Tuesday, May 23, 2006

It's happening

Slowly, quietly, things are changing, shifting. Listen, can you hear it?

Saturday, May 13, 2006

I'm having a bad day and I hate writing and now I'm going to bitch about it so you should probably just go read something else for awhile

*Disclaimer: There is nothing in this post that will make you happy. In fact, the whole thing's pretty much a serious downer. I'd seriously encourage you to spend the next few minutes of your life in a more fulfilling way.

Why do I do this? Seriously, why do I continue to torture myself? I think I'm going to have bumper stickers printed up that say "Writing is for Masochists" because it's the only way I can describe how I feel today. I'm just so dissatisfied with everything I've been writing lately and I'm sick of it, sick of myself. Who am I kidding? I have no talent for this so why the hell did I even get started?

Case in point, I started working on a new story yesterday. After a page and a half, I stopped writing. I was worried I was beginning to overthink it and I just stopped. Instead of just letting it come out naturally, I felt like I was trying to push it. I haven't been able to write anything fictionish in over a month now and I haven't been able to finish a story in months. I've written a bunch of terrible poems and filled page after page in my journal but fiction is eluding me. I can't seem to get out of my head long enough to do the work.

Is this a sign and I'm ignoring it? Is this the universe trying to give me a hint? I've gone months at a time before without writing a word but I always come back to it. It's like a drug and I can't give it up, I always have to come back for one more hit. I know that if I give it up entirely, I'd miss it terribly and I'd regret it for the rest of my life. I don't think I can ever turn off that part of my brain that's always writing, always looking for stories, studying the details. It's gotten to the point lately where I've begun to dream about it, and let me tell you, it's weird to dream about people who don't exist.

I love writing. I love the possibility of saying or doing anything. I love the fact that you can live as many lives as you want and when you make mistakes, you can fix them. I love writing, even when I hate it, but that doesn't make me any good. I don't know, maybe I'm just not ready for it yet or maybe I need more practice. Maybe I just suck. I'm just not sure if it's worth it to try and find out anymore.

Today, right now, I wish that I'd never started in the first place. Tomorrow I might feel differently. Tomorrow I may sit down and the words will rush out of me, racing one another onto the page. Tomorrow, I may regret that I ever wrote this. I may come back here and pretend like it never happened. Right now I'm thinking about just deleting the whole thing.

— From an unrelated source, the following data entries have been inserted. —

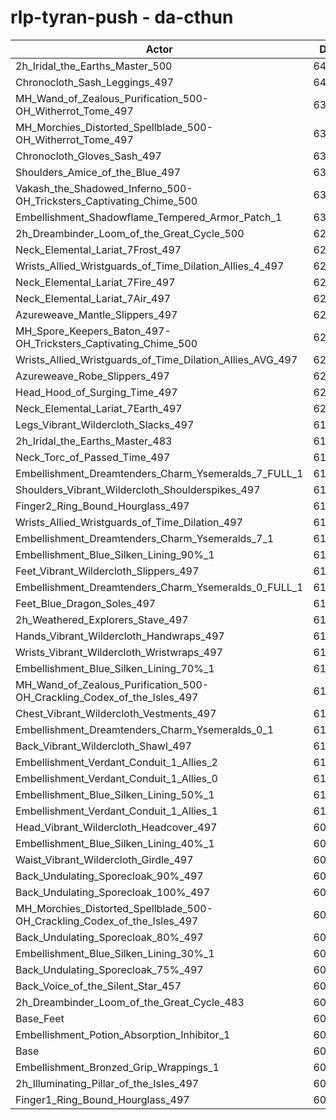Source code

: # rlp-tyran-push - da-cthun
| Actor | DPS | Increase |
|---|:---:|:---:|
|2h_Iridal_the_Earths_Master_500|64309|6.07%|
|Chronocloth_Sash_Leggings_497|64032|5.61%|
|MH_Wand_of_Zealous_Purification_500-OH_Witherrot_Tome_497|63827|5.27%|
|MH_Morchies_Distorted_Spellblade_500-OH_Witherrot_Tome_497|63569|4.85%|
|Chronocloth_Gloves_Sash_497|63375|4.53%|
|Shoulders_Amice_of_the_Blue_497|63275|4.36%|
|Vakash_the_Shadowed_Inferno_500-OH_Tricksters_Captivating_Chime_500|63247|4.32%|
|Embellishment_Shadowflame_Tempered_Armor_Patch_1|63093|4.06%|
|2h_Dreambinder_Loom_of_the_Great_Cycle_500|62870|3.69%|
|Neck_Elemental_Lariat_7Frost_497|62705|3.42%|
|Wrists_Allied_Wristguards_of_Time_Dilation_Allies_4_497|62691|3.40%|
|Neck_Elemental_Lariat_7Fire_497|62667|3.36%|
|Neck_Elemental_Lariat_7Air_497|62560|3.18%|
|Azureweave_Mantle_Slippers_497|62499|3.08%|
|MH_Spore_Keepers_Baton_497-OH_Tricksters_Captivating_Chime_500|62482|3.05%|
|Wrists_Allied_Wristguards_of_Time_Dilation_Allies_AVG_497|62433|2.97%|
|Azureweave_Robe_Slippers_497|62361|2.86%|
|Head_Hood_of_Surging_Time_497|62111|2.44%|
|Neck_Elemental_Lariat_7Earth_497|62088|2.40%|
|Legs_Vibrant_Wildercloth_Slacks_497|61988|2.24%|
|2h_Iridal_the_Earths_Master_483|61913|2.12%|
|Neck_Torc_of_Passed_Time_497|61865|2.04%|
|Embellishment_Dreamtenders_Charm_Ysemeralds_7_FULL_1|61760|1.86%|
|Shoulders_Vibrant_Wildercloth_Shoulderspikes_497|61659|1.70%|
|Finger2_Ring_Bound_Hourglass_497|61657|1.69%|
|Wrists_Allied_Wristguards_of_Time_Dilation_497|61615|1.62%|
|Embellishment_Dreamtenders_Charm_Ysemeralds_7_1|61548|1.51%|
|Embellishment_Blue_Silken_Lining_90%_1|61443|1.34%|
|Feet_Vibrant_Wildercloth_Slippers_497|61433|1.32%|
|Embellishment_Dreamtenders_Charm_Ysemeralds_0_FULL_1|61389|1.25%|
|Feet_Blue_Dragon_Soles_497|61388|1.25%|
|2h_Weathered_Explorers_Stave_497|61359|1.20%|
|Hands_Vibrant_Wildercloth_Handwraps_497|61323|1.14%|
|Wrists_Vibrant_Wildercloth_Wristwraps_497|61302|1.11%|
|Embellishment_Blue_Silken_Lining_70%_1|61205|0.95%|
|MH_Wand_of_Zealous_Purification_500-OH_Crackling_Codex_of_the_Isles_497|61138|0.84%|
|Chest_Vibrant_Wildercloth_Vestments_497|61109|0.79%|
|Embellishment_Dreamtenders_Charm_Ysemeralds_0_1|61105|0.78%|
|Back_Vibrant_Wildercloth_Shawl_497|61072|0.73%|
|Embellishment_Verdant_Conduit_1_Allies_2|61032|0.66%|
|Embellishment_Verdant_Conduit_1_Allies_0|61027|0.65%|
|Embellishment_Blue_Silken_Lining_50%_1|61024|0.65%|
|Embellishment_Verdant_Conduit_1_Allies_1|61013|0.63%|
|Head_Vibrant_Wildercloth_Headcover_497|60967|0.56%|
|Embellishment_Blue_Silken_Lining_40%_1|60960|0.54%|
|Waist_Vibrant_Wildercloth_Girdle_497|60921|0.48%|
|Back_Undulating_Sporecloak_90%_497|60859|0.38%|
|Back_Undulating_Sporecloak_100%_497|60852|0.37%|
|MH_Morchies_Distorted_Spellblade_500-OH_Crackling_Codex_of_the_Isles_497|60852|0.37%|
|Back_Undulating_Sporecloak_80%_497|60849|0.36%|
|Embellishment_Blue_Silken_Lining_30%_1|60828|0.33%|
|Back_Undulating_Sporecloak_75%_497|60827|0.32%|
|Back_Voice_of_the_Silent_Star_457|60770|0.23%|
|2h_Dreambinder_Loom_of_the_Great_Cycle_483|60728|0.16%|
|Base_Feet|60675|0.07%|
|Embellishment_Potion_Absorption_Inhibitor_1|60647|0.03%|
|Base|60630|0.00%|
|Embellishment_Bronzed_Grip_Wrappings_1|60590|-0.07%|
|2h_Illuminating_Pillar_of_the_Isles_497|60582|-0.08%|
|Finger1_Ring_Bound_Hourglass_497|60310|-0.53%|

But I won't, for now. For now, I'm going to put this out there and let it go in the hopes that I'll finally be free of it.

*If you read this whole post, I apologize for ruining your day.

**I know I said a few posts back that if I ever got whiny you could come and verbally kick my ass and I stand by that. Feel free to mock me, scorn me, tell me I'm not a real writer. Feel free to tell me I'm acting like a big baby and I should stop feeling sorry for myself. Feel free to tell me I suck and that I should just give up. But please, someone, tell me I'm not alone.

Thursday, May 11, 2006

Poetry Thursday

That's right, kids, it's Poetry Thursday once again and you know what that means. More crappy poetry, courtesy of yours truly. Today you've been issued a reprieve because my poem is still a work in progress. For now, I give you this poem by Sharon Olds.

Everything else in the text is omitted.